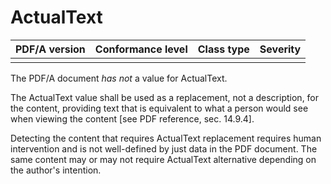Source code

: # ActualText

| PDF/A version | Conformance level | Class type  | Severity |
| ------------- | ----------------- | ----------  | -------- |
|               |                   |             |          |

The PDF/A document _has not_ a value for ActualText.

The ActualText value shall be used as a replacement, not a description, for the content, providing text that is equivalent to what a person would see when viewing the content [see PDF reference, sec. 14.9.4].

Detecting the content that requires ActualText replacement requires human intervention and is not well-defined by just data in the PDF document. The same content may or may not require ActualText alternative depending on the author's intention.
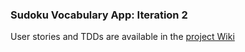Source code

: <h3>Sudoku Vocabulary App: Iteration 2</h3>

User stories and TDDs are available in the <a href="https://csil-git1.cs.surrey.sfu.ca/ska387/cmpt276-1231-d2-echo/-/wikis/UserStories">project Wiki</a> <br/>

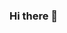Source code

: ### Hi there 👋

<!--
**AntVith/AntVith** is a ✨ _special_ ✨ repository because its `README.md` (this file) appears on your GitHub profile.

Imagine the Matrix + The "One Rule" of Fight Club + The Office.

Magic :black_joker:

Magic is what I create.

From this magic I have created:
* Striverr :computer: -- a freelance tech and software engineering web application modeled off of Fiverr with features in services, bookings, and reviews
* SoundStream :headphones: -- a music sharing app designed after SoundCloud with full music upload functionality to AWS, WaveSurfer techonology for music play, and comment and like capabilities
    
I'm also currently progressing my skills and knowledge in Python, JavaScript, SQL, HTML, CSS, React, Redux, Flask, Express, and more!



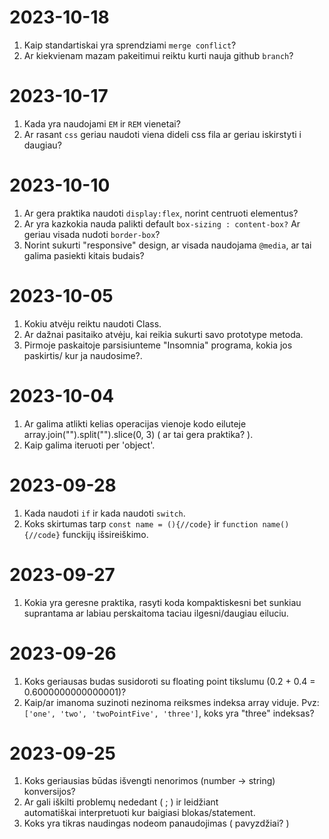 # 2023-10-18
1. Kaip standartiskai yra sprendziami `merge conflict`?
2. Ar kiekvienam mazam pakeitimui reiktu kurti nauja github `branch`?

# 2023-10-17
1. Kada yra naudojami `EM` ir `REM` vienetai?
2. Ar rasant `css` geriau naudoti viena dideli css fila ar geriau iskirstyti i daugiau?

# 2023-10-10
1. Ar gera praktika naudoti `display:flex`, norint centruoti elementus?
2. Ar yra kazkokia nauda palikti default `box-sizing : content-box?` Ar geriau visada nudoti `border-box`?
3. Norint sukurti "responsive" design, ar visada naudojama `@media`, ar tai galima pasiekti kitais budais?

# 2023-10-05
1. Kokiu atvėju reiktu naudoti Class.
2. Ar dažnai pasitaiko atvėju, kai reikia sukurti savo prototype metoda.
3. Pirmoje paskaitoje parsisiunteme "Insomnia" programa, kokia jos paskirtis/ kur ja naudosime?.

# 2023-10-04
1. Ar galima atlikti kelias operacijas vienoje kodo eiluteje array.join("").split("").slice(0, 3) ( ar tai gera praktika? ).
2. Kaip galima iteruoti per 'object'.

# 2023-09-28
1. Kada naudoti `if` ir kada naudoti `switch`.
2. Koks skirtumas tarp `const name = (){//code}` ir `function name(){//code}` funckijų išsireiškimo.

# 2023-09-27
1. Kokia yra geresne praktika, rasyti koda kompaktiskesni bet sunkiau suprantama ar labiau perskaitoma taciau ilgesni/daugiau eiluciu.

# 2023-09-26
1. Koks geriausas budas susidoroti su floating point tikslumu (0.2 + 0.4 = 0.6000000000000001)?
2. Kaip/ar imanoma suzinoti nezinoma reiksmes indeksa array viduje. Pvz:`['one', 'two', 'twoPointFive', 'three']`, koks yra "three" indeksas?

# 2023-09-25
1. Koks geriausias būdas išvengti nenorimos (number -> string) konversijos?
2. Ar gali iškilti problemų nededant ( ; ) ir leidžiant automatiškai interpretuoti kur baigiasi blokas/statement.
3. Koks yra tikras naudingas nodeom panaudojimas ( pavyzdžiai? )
* * *
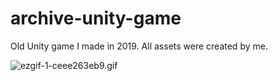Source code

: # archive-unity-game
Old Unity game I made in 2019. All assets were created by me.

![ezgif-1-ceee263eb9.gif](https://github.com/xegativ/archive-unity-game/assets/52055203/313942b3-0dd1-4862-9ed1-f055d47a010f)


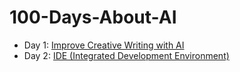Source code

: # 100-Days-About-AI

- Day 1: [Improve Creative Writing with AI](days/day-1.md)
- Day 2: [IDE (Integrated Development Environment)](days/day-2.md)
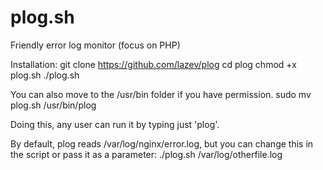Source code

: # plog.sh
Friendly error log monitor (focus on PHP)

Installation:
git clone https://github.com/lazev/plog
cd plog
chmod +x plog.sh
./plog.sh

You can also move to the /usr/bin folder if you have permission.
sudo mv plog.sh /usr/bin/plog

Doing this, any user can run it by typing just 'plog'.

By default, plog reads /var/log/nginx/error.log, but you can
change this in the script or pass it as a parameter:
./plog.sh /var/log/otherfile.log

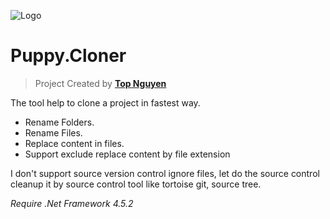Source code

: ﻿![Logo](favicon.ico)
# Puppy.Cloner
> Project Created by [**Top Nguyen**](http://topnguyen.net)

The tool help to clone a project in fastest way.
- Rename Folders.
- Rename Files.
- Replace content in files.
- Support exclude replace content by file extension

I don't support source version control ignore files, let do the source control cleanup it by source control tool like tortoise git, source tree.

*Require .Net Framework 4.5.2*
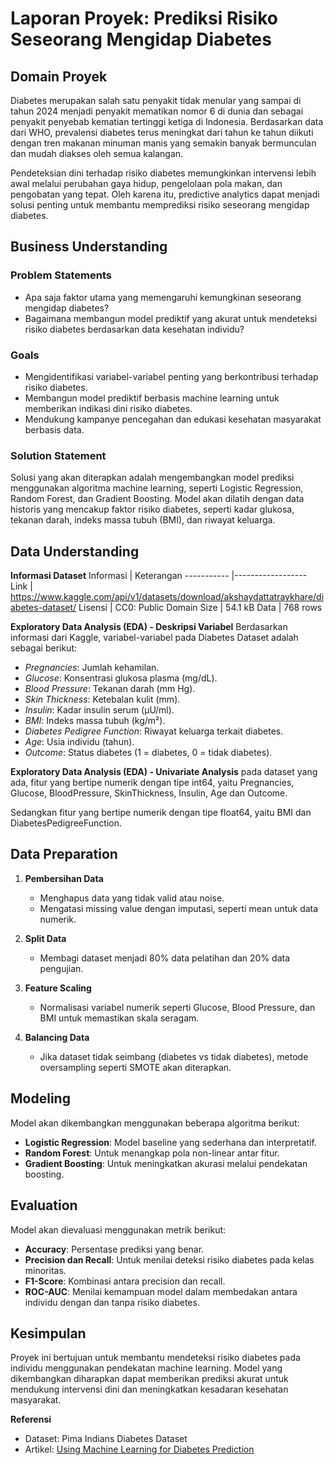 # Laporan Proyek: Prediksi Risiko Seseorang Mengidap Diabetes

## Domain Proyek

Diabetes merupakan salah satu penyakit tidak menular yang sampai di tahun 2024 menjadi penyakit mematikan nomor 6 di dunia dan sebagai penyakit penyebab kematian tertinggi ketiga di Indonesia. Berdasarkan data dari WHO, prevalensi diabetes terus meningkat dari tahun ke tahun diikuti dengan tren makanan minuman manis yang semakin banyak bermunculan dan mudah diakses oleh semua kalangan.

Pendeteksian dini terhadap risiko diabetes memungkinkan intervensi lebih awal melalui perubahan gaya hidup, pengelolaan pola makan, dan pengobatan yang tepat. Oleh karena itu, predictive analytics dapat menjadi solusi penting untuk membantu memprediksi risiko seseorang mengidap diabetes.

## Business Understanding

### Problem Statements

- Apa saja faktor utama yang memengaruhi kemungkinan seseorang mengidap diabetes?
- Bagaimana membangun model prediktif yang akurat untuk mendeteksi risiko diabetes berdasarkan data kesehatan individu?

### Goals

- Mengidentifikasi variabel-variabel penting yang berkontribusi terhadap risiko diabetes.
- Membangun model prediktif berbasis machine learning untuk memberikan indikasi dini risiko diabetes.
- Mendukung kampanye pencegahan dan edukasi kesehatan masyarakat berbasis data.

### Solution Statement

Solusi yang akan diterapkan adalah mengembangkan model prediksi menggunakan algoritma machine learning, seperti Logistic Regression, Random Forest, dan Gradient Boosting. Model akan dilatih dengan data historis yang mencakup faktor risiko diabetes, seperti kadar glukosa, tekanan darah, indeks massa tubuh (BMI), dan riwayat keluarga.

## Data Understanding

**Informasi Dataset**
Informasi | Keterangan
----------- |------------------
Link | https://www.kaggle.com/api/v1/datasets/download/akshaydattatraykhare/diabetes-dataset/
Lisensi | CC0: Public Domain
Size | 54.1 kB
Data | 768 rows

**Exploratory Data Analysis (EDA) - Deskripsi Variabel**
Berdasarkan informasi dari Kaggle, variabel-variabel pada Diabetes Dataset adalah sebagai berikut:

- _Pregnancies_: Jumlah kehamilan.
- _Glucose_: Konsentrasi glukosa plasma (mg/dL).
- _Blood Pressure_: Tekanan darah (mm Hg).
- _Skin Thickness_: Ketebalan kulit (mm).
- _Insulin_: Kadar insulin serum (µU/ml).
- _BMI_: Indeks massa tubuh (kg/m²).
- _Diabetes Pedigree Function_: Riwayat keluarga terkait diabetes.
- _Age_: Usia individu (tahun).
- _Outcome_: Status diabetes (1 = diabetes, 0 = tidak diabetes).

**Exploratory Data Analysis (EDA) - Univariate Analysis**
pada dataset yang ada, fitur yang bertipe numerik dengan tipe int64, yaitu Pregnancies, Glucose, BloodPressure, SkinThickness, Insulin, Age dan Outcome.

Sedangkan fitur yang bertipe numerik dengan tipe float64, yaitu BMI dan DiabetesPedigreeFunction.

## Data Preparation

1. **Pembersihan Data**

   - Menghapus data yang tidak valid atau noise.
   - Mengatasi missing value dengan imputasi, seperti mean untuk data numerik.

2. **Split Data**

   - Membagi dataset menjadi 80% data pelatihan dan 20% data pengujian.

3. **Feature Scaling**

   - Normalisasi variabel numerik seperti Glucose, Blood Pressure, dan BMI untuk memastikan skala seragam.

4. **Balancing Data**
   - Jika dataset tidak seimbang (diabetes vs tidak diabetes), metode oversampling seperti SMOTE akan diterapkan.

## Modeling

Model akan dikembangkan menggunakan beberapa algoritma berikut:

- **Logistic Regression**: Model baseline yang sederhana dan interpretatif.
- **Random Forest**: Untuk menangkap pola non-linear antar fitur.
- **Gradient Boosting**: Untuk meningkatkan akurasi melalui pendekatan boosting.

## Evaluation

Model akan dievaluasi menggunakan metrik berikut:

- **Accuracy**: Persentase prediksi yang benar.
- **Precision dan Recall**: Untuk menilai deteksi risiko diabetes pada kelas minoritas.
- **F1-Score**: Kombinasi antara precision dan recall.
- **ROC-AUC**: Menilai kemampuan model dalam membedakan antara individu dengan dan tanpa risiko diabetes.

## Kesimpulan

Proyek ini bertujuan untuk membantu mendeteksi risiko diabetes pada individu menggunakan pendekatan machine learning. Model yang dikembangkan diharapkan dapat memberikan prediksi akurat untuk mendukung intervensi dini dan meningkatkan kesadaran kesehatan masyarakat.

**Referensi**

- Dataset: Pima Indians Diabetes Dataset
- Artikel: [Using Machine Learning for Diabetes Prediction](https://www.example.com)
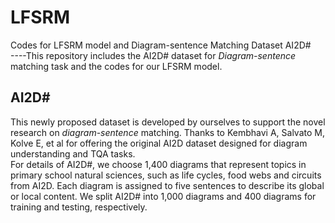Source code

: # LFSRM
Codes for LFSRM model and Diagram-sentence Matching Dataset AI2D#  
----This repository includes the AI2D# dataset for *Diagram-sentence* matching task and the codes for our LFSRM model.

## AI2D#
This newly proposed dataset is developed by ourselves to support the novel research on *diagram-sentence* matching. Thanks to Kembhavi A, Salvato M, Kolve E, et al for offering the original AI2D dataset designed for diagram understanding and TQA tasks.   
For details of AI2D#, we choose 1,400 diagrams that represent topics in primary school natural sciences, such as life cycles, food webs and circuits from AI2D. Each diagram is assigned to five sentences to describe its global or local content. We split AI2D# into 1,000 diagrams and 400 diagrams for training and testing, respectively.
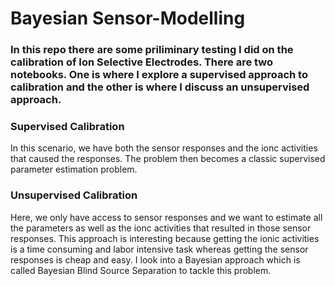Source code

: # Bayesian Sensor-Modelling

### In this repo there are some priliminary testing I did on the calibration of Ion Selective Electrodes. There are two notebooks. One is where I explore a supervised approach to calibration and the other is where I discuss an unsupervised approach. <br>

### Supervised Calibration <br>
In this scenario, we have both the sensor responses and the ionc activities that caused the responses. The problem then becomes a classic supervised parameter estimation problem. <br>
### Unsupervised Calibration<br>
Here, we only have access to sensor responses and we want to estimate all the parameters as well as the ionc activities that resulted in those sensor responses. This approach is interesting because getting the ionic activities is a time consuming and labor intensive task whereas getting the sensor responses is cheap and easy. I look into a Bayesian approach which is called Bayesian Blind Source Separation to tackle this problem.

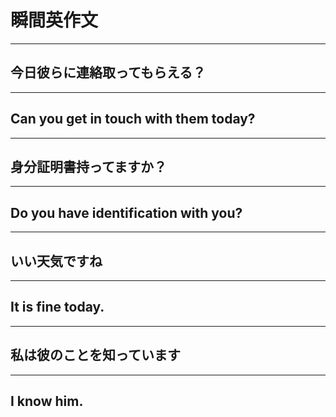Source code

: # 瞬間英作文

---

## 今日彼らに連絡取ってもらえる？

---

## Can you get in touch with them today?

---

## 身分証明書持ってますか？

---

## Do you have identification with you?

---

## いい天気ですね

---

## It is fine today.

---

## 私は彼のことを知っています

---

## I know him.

> **To do**:
Reproduce exactly the entries above, limited to the lines from the one with "- **Gradient Boosting**: Untuk" through the one with "- **ROC-AUC**: Menilai", both included.

> **Result below**:
- **Gradient Boosting**: Untuk meningkatkan akurasi melalui pendekatan boosting.

## Evaluation

Model akan dievaluasi menggunakan metrik berikut:

- **Accuracy**: Persentase prediksi yang benar.
- **Precision dan Recall**: Untuk menilai deteksi risiko diabetes pada kelas minoritas.
- **F1-Score**: Kombinasi antara precision dan recall.
- **ROC-AUC**: Menilai kemampuan model dalam membedakan antara individu dengan dan tanpa risiko diabetes.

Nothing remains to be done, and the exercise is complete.